Directions:
Which lines mention "resulting"? Show each one from the listing.
[Dataset excerpts — start]
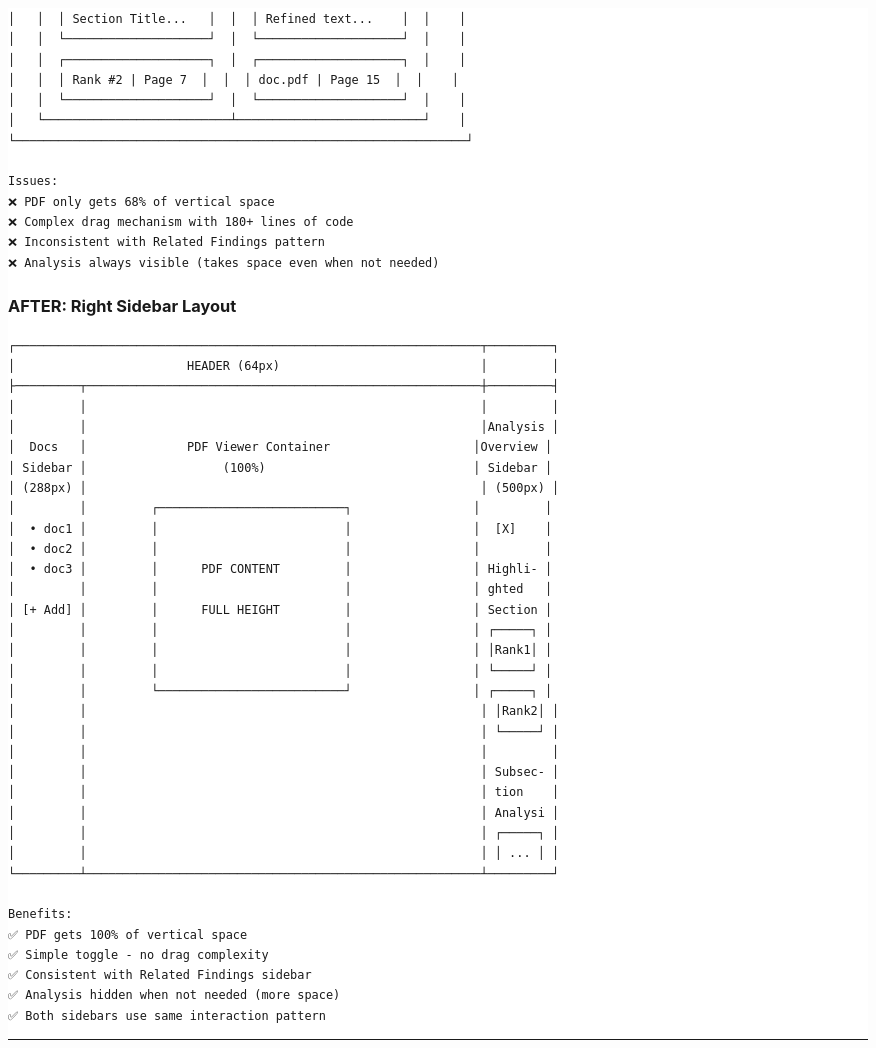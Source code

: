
 ```
│   │  │ Section Title...   │  │  │ Refined text...    │  │    │
│   │  └────────────────────┘  │  └────────────────────┘  │    │
│   │  ┌────────────────────┐  │  ┌────────────────────┐  │    │
│   │  │ Rank #2 | Page 7  │  │  │ doc.pdf | Page 15  │  │    │
│   │  └────────────────────┘  │  └────────────────────┘  │    │
│   └──────────────────────────┴──────────────────────────┘    │
└───────────────────────────────────────────────────────────────┘

Issues:
❌ PDF only gets 68% of vertical space
❌ Complex drag mechanism with 180+ lines of code
❌ Inconsistent with Related Findings pattern
❌ Analysis always visible (takes space even when not needed)
```

### AFTER: Right Sidebar Layout
```
┌─────────────────────────────────────────────────────────────────┬─────────┐
│                        HEADER (64px)                            │         │
├─────────┬───────────────────────────────────────────────────────┼─────────┤
│         │                                                       │         │
│         │                                                       │Analysis │
│  Docs   │              PDF Viewer Container                    │Overview │
│ Sidebar │                   (100%)                             │ Sidebar │
│ (288px) │                                                       │ (500px) │
│         │         ┌──────────────────────────┐                 │         │
│  • doc1 │         │                          │                 │  [X]    │
│  • doc2 │         │                          │                 │         │
│  • doc3 │         │      PDF CONTENT         │                 │ Highli- │
│         │         │                          │                 │ ghted   │
│ [+ Add] │         │      FULL HEIGHT         │                 │ Section │
│         │         │                          │                 │ ┌─────┐ │
│         │         │                          │                 │ │Rank1│ │
│         │         │                          │                 │ └─────┘ │
│         │         └──────────────────────────┘                 │ ┌─────┐ │
│         │                                                       │ │Rank2│ │
│         │                                                       │ └─────┘ │
│         │                                                       │         │
│         │                                                       │ Subsec- │
│         │                                                       │ tion    │
│         │                                                       │ Analysi │
│         │                                                       │ ┌─────┐ │
│         │                                                       │ │ ... │ │
└─────────┴───────────────────────────────────────────────────────┴─────────┘

Benefits:
✅ PDF gets 100% of vertical space
✅ Simple toggle - no drag complexity
✅ Consistent with Related Findings sidebar
✅ Analysis hidden when not needed (more space)
✅ Both sidebars use same interaction pattern
```

---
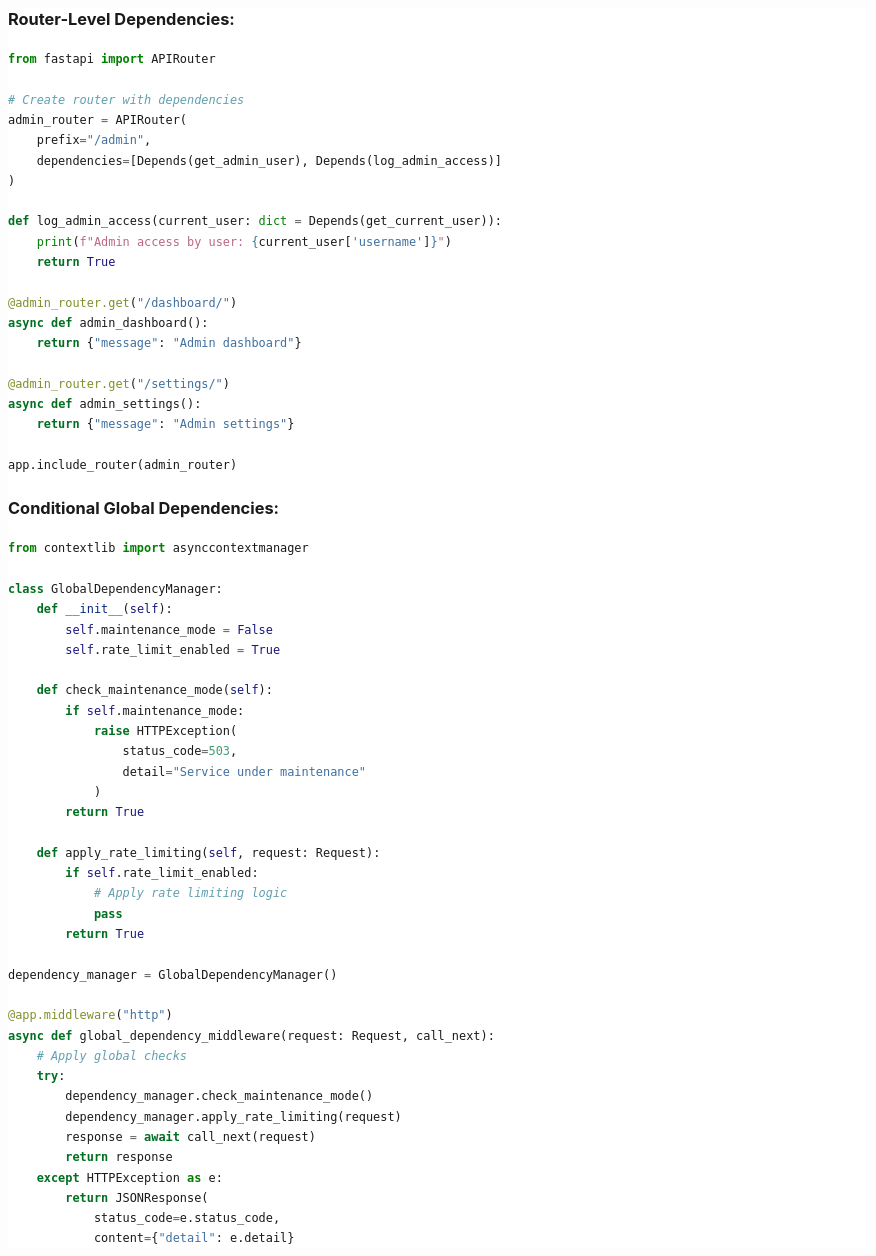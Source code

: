 ### Router-Level Dependencies:

```python
from fastapi import APIRouter

# Create router with dependencies
admin_router = APIRouter(
    prefix="/admin",
    dependencies=[Depends(get_admin_user), Depends(log_admin_access)]
)

def log_admin_access(current_user: dict = Depends(get_current_user)):
    print(f"Admin access by user: {current_user['username']}")
    return True

@admin_router.get("/dashboard/")
async def admin_dashboard():
    return {"message": "Admin dashboard"}

@admin_router.get("/settings/")
async def admin_settings():
    return {"message": "Admin settings"}

app.include_router(admin_router)
```

### Conditional Global Dependencies:

```python
from contextlib import asynccontextmanager

class GlobalDependencyManager:
    def __init__(self):
        self.maintenance_mode = False
        self.rate_limit_enabled = True
    
    def check_maintenance_mode(self):
        if self.maintenance_mode:
            raise HTTPException(
                status_code=503, 
                detail="Service under maintenance"
            )
        return True
    
    def apply_rate_limiting(self, request: Request):
        if self.rate_limit_enabled:
            # Apply rate limiting logic
            pass
        return True

dependency_manager = GlobalDependencyManager()

@app.middleware("http")
async def global_dependency_middleware(request: Request, call_next):
    # Apply global checks
    try:
        dependency_manager.check_maintenance_mode()
        dependency_manager.apply_rate_limiting(request)
        response = await call_next(request)
        return response
    except HTTPException as e:
        return JSONResponse(
            status_code=e.status_code,
            content={"detail": e.detail}
```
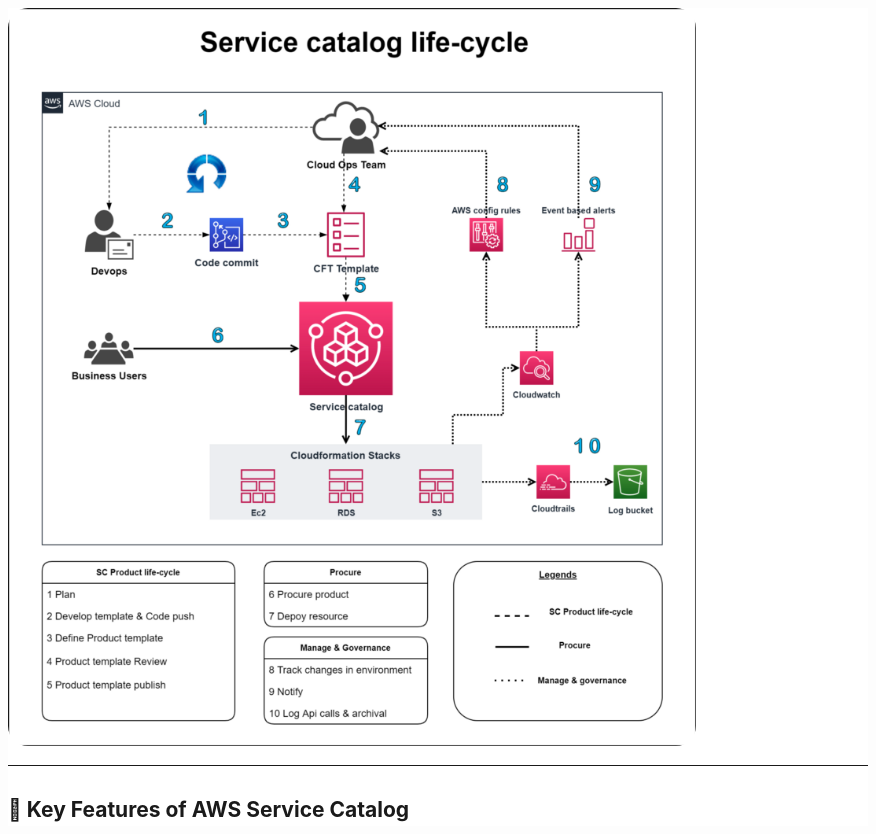   <img src="images/service-catalog-lifecycle.png" alt="AWS Service Catalog Lifecycle" style="width: 80%; border-radius: 20px; " />
</div>

---

## 🌟 **Key Features of AWS Service Catalog**
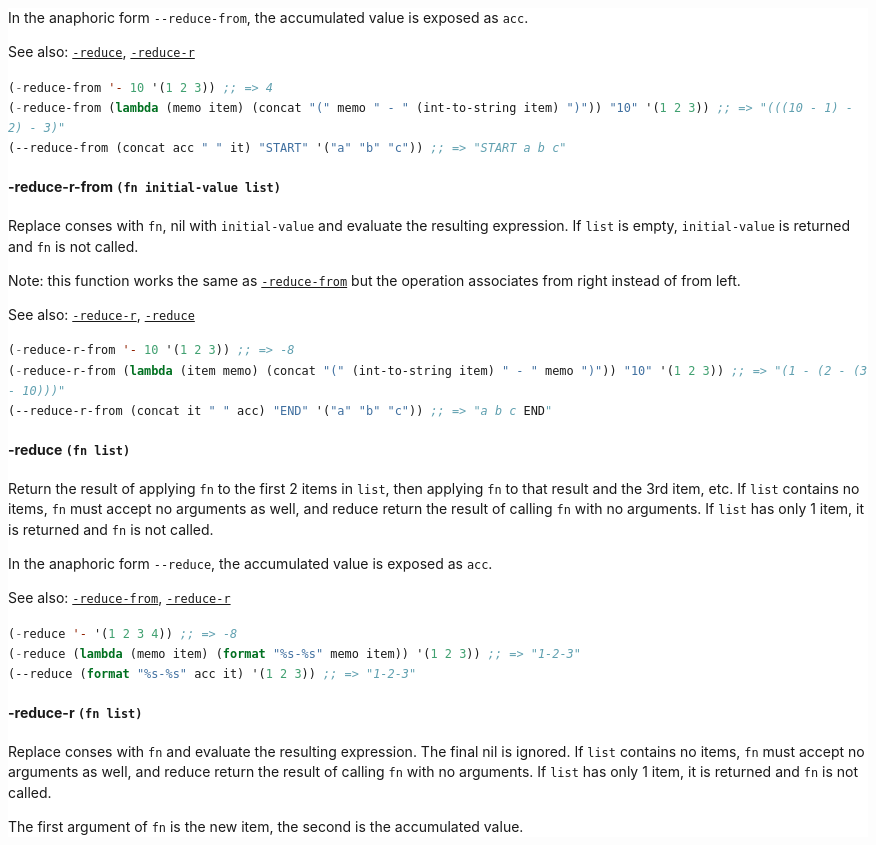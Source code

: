 In the anaphoric form `--reduce-from`, the accumulated value is
exposed as `acc`.

See also: [`-reduce`](#-reduce-fn-list), [`-reduce-r`](#-reduce-r-fn-list)

```el
(-reduce-from '- 10 '(1 2 3)) ;; => 4
(-reduce-from (lambda (memo item) (concat "(" memo " - " (int-to-string item) ")")) "10" '(1 2 3)) ;; => "(((10 - 1) - 2) - 3)"
(--reduce-from (concat acc " " it) "START" '("a" "b" "c")) ;; => "START a b c"
```

#### -reduce-r-from `(fn initial-value list)`

Replace conses with `fn`, nil with `initial-value` and evaluate
the resulting expression. If `list` is empty, `initial-value` is
returned and `fn` is not called.

Note: this function works the same as [`-reduce-from`](#-reduce-from-fn-initial-value-list) but the
operation associates from right instead of from left.

See also: [`-reduce-r`](#-reduce-r-fn-list), [`-reduce`](#-reduce-fn-list)

```el
(-reduce-r-from '- 10 '(1 2 3)) ;; => -8
(-reduce-r-from (lambda (item memo) (concat "(" (int-to-string item) " - " memo ")")) "10" '(1 2 3)) ;; => "(1 - (2 - (3 - 10)))"
(--reduce-r-from (concat it " " acc) "END" '("a" "b" "c")) ;; => "a b c END"
```

#### -reduce `(fn list)`

Return the result of applying `fn` to the first 2 items in `list`,
then applying `fn` to that result and the 3rd item, etc. If `list`
contains no items, `fn` must accept no arguments as well, and
reduce return the result of calling `fn` with no arguments. If
`list` has only 1 item, it is returned and `fn` is not called.

In the anaphoric form `--reduce`, the accumulated value is
exposed as `acc`.

See also: [`-reduce-from`](#-reduce-from-fn-initial-value-list), [`-reduce-r`](#-reduce-r-fn-list)

```el
(-reduce '- '(1 2 3 4)) ;; => -8
(-reduce (lambda (memo item) (format "%s-%s" memo item)) '(1 2 3)) ;; => "1-2-3"
(--reduce (format "%s-%s" acc it) '(1 2 3)) ;; => "1-2-3"
```

#### -reduce-r `(fn list)`

Replace conses with `fn` and evaluate the resulting expression.
The final nil is ignored. If `list` contains no items, `fn` must
accept no arguments as well, and reduce return the result of
calling `fn` with no arguments. If `list` has only 1 item, it is
returned and `fn` is not called.

The first argument of `fn` is the new item, the second is the
accumulated value.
[Dataset excerpts — finish]
Response area:
the resulting expression. If `list` is empty, `initial-value` is
Replace conses with `fn` and evaluate the resulting expression.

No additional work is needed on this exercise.